Stimulatory signs such as tremors, hyperactivity, and agitation are often well-controlled with benzodiazepines such as diazepam (0.5 to 1 mg/kg intravenously) or midazolam (0.1 to 0.5 mg/kg intravenously).1 Signs of muscle weakness and lethargy often resolve once the patient’s electrolyte concentrations and heart rate are regulated.
Administering activated charcoal is usually not practical after exposure to an albuterol inhaler or albuterol liquids because albuterol is absorbed rapidly and does not undergo enterohepatic recirculation. If an animal ingests albuterol-containing tablets and is asymptomatic, then induce emesis by administering 3% hydrogen peroxide (2.2 ml/kg orally, repeat once if emesis does not occur the first time) or apomorphine (into the conjunctival sac or intravenously [0.03 to 0.04 mg/kg]).1 Then follow that with the administration of activated charcoal (2 to 3 g/kg orally).

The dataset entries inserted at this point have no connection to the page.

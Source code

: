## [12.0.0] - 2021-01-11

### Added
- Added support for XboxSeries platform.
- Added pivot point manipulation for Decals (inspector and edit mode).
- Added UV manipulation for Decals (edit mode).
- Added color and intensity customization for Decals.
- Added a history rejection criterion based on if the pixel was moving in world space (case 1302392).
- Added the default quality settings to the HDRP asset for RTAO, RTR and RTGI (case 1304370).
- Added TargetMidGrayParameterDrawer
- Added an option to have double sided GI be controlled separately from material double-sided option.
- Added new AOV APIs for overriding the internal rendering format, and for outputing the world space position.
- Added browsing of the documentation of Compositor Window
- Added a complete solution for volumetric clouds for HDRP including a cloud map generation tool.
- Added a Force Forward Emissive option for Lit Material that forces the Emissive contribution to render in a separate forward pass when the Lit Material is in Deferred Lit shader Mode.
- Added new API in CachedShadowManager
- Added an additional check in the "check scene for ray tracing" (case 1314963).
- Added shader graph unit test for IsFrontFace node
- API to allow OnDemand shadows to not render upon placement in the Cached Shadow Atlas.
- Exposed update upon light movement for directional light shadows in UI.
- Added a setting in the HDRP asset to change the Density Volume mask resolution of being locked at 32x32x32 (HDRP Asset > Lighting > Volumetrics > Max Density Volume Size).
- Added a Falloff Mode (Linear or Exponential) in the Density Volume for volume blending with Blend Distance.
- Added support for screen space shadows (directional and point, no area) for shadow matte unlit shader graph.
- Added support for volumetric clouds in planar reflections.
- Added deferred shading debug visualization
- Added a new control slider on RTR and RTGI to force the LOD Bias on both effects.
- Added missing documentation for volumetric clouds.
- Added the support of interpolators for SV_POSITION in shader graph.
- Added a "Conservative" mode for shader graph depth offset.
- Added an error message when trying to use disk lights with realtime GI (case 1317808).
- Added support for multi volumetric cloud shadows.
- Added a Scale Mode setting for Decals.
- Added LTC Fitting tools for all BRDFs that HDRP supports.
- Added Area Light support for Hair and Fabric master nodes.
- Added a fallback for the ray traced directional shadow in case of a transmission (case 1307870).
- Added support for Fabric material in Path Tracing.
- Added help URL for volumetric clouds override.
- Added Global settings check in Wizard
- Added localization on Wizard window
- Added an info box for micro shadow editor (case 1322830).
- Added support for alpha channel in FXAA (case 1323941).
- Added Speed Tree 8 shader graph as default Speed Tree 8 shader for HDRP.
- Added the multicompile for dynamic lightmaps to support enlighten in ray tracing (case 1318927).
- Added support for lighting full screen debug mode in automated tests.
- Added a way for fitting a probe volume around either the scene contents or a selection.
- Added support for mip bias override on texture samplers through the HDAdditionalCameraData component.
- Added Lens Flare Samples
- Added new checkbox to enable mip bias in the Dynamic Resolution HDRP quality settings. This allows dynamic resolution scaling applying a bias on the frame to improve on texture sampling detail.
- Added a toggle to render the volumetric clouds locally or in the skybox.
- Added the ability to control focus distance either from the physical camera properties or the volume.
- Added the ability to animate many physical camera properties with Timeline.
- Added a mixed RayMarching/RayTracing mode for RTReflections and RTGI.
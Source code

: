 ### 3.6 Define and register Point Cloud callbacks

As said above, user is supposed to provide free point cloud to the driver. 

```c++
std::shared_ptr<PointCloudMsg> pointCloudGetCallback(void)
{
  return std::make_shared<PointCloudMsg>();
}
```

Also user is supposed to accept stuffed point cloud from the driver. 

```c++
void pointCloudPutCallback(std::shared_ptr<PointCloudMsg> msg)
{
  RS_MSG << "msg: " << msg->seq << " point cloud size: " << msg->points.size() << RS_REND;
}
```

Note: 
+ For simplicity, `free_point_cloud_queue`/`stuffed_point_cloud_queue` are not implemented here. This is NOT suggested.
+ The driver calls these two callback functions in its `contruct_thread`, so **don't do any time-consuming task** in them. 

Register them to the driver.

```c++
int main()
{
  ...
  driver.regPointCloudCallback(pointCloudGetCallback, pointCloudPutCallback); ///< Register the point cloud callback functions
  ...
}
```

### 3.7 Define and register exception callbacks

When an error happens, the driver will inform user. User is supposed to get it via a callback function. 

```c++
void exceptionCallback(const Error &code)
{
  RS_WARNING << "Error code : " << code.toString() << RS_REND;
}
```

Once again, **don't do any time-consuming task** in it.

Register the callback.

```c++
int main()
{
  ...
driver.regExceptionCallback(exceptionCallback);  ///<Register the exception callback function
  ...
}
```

Monitoring these patients’ ECGs is also recommended, as some animals can develop ventricular premature contractions. If ventricular premature contractions are seen, lidocaine can be given intravenously at 2 to 8 mg/kg slowly followed by a constant rate infusion of 25 to 75 µg/kg/min in dogs. Use caution when giving this medication to cats since it can result in seizures and cardiovascular changes. Therapeutic doses in this species are 0.25 to 0.5 mg/kg slowly intravenously.1
The prognosis for dogs with albuterol toxicosis that receive prompt treatment is generally good. Clinical signs may persist for 24 to 48 hours, depending on the albuterol dose consumed and the method of exposure. If the patient develops arrhythmias or has underlying cardiac disease, clinical signs may persist longer, and the prognosis may be guarded.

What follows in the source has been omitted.